**What is expected**: Only the lines with the string "manager" are needed; return each of them from the entries below.

**Data provided**:

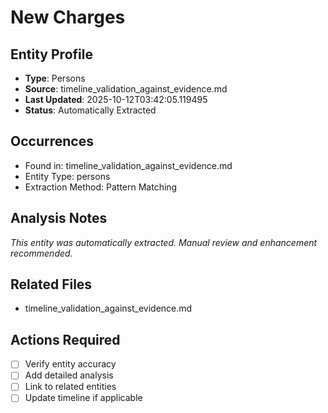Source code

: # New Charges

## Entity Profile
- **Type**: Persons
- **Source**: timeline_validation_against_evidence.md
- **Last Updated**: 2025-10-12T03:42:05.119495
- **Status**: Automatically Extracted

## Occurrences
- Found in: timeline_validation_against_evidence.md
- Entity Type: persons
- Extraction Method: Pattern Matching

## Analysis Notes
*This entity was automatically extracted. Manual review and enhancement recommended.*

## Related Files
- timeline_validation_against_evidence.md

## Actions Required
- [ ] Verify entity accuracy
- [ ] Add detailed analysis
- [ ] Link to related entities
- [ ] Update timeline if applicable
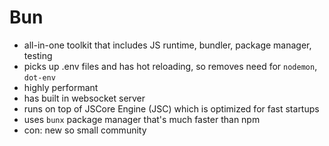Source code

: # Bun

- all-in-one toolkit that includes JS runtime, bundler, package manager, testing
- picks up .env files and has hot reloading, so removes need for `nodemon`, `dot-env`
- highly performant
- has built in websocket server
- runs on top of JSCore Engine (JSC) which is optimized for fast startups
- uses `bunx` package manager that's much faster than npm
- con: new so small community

--

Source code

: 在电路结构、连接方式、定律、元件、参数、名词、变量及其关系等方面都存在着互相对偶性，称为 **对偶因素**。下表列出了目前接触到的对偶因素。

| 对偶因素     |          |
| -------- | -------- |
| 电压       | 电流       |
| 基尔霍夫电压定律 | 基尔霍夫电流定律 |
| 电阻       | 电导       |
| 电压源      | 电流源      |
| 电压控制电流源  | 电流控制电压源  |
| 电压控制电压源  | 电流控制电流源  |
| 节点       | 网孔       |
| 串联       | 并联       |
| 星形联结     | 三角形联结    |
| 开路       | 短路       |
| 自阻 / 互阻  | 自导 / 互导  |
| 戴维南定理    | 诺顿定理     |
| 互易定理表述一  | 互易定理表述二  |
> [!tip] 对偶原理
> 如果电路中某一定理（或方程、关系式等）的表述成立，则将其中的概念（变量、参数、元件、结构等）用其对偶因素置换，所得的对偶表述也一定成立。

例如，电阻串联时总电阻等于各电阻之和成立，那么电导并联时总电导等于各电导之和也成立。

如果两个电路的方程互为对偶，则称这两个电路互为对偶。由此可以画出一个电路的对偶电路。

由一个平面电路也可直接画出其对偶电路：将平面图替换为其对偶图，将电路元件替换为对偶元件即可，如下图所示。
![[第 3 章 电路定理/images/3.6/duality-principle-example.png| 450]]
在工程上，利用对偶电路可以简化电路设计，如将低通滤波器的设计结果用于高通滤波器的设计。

**Task answer**:
- all-in-one toolkit that includes JS runtime, bundler, package manager, testing
- uses `bunx` package manager that's much faster than npm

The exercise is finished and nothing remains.